Sciatica neuropathy is another long winded term for non-specific nerve pain which involves the sciatic nerve, the nerve roots which create the sciatica nerve or any of its peripheral branches. Neuropathy is a diagnostic description used for nerve pain anywhere in the body, as opposed to mechanical pain or other types of anatomically-motivated suffering.
Nerve symptoms can be notoriously difficult to accurately diagnose and the incidence of misdiagnosis of sciatica patients has reached epidemic proportions in the back and neck pain sector. Even the best neurologists will explain that accurate diagnosis of nerve conditions can be hit or miss. It is no surprise that many chronic patients never do find real or lasting resolution of symptoms.
Sciatica, unto itself, is a very non-specific diagnostic theory. It simply pronounces that the sciatic nerve is theorized to be involved in the painful symptomatic expression. Neuropathy is no better, since it also simply mentions that nerves are the main source of suspected symptoms, rather than bone, muscle, ligament or tendon.
Sciatica and neuropathy together suggest an even more vague diagnostic analysis, since it is not clear if the sciatic itself is the source, or some part of the peripheral nervous system which forms or branches off the sciatic.
Regardless of all this terminology, the curative statistics offered by most treatments for any type of neuropathy syndromes are usually quite poor. This always reminds me that the diagnosis itself may be wrong, so the treatments prescribed may not be targeting the correct root cause of the nerve pain. Of course, this is assuming that any definitive diagnosis is rendered at all.
Most sciatica conditions are theorized to exist due to causative problems in the spinal nerve roots prior to formation of the actual sciatic structure. Most typically, these concerns include intervertebral disc issues, such as herniations, and vertebral issues, such as spinal osteoarthritic changes. In other circumstances, spinal curvature abnormalities or vertebral misalignment concerns are suspected of compressing the affected nerve roots.
While all these conclusions are certainly possible, many are incorrectly identified as the source of pain, despite structural changes which may truly exist, but are purely inconsequential and coincidental to the symptoms expressed. When the diagnostic theory is right, then therapy is typically successful.
In other cases, the fully formed sciatic nerve itself is thought to be compressed, usually by the piriformis muscle. This diagnosis can also truly take place, but sometimes not for the reasons usually suspected, which include localized injury or muscle imbalance.
In many cases, piriformis syndrome is a direct result of ongoing muscular ischemia. This is far more logical, since oxygen deprivation of the piriformis will cause the muscle to clamp down on the sciatic nerve, eliciting potentially painful and disturbing neurological expressions.

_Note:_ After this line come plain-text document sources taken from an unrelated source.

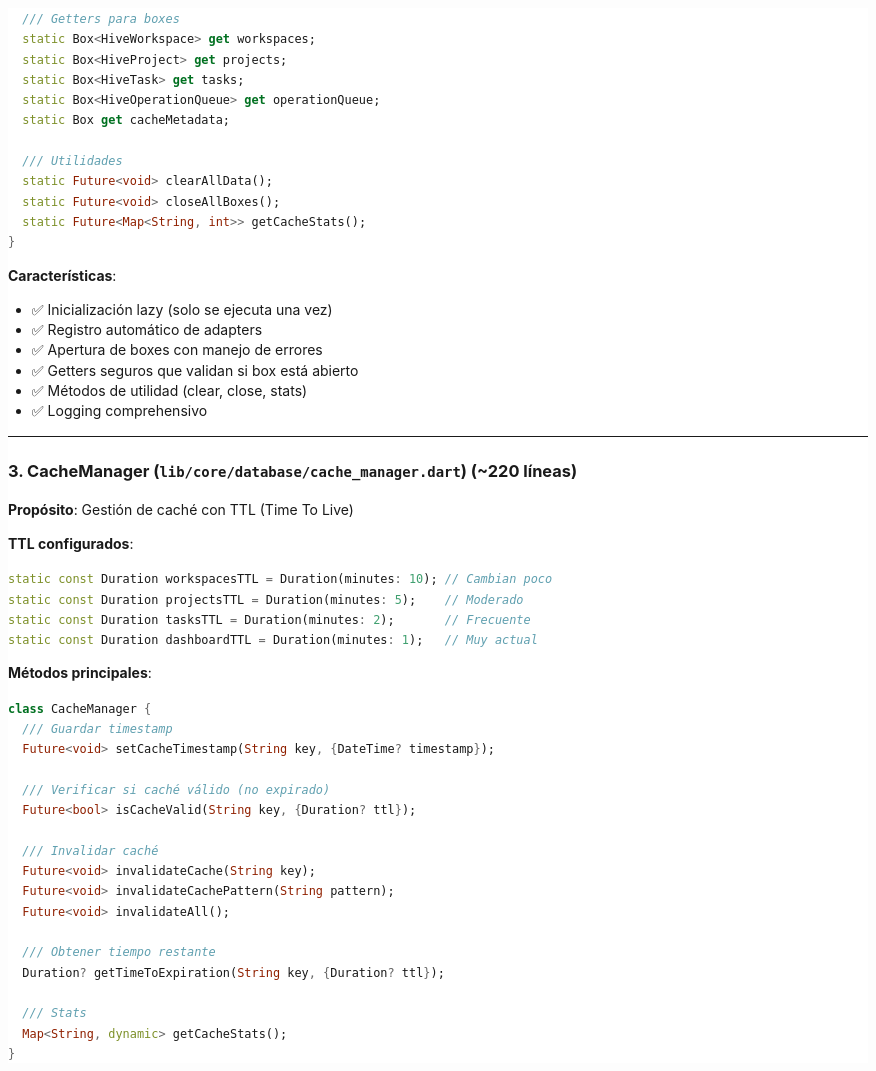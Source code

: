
```dart
  /// Getters para boxes
  static Box<HiveWorkspace> get workspaces;
  static Box<HiveProject> get projects;
  static Box<HiveTask> get tasks;
  static Box<HiveOperationQueue> get operationQueue;
  static Box get cacheMetadata;

  /// Utilidades
  static Future<void> clearAllData();
  static Future<void> closeAllBoxes();
  static Future<Map<String, int>> getCacheStats();
}
```

**Características**:

- ✅ Inicialización lazy (solo se ejecuta una vez)
- ✅ Registro automático de adapters
- ✅ Apertura de boxes con manejo de errores
- ✅ Getters seguros que validan si box está abierto
- ✅ Métodos de utilidad (clear, close, stats)
- ✅ Logging comprehensivo

---

### 3. CacheManager (`lib/core/database/cache_manager.dart`) (~220 líneas)

**Propósito**: Gestión de caché con TTL (Time To Live)

**TTL configurados**:

```dart
static const Duration workspacesTTL = Duration(minutes: 10); // Cambian poco
static const Duration projectsTTL = Duration(minutes: 5);    // Moderado
static const Duration tasksTTL = Duration(minutes: 2);       // Frecuente
static const Duration dashboardTTL = Duration(minutes: 1);   // Muy actual
```

**Métodos principales**:

```dart
class CacheManager {
  /// Guardar timestamp
  Future<void> setCacheTimestamp(String key, {DateTime? timestamp});

  /// Verificar si caché válido (no expirado)
  Future<bool> isCacheValid(String key, {Duration? ttl});

  /// Invalidar caché
  Future<void> invalidateCache(String key);
  Future<void> invalidateCachePattern(String pattern);
  Future<void> invalidateAll();

  /// Obtener tiempo restante
  Duration? getTimeToExpiration(String key, {Duration? ttl});

  /// Stats
  Map<String, dynamic> getCacheStats();
}
```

Neuropathy and sciatica are diagnostic cop-outs in most cases, regardless of where the symptoms occur. This is because both are actually symptom sets and not self-contained causative conditions. These conclusions almost always pre-suppose injury or degeneration of some structural part of the spine, although research statistics clearly show these same structural issues to be innocent in most cases. While there is no universal way to prevent misdiagnosis of sciatic nerve pain, there are some ways to minimize the risk:
Always get more than one opinion from more than one type of doctor. Be sure to include at least one spinal neurologist.
Always do independent research to learn everything about the working diagnostic theory.
Always compare the expected symptoms matching the diagnosis to the actual symptomatic expression and look carefully for discrepancies. This is the most telling factor indicating misdiagnosis in my experience.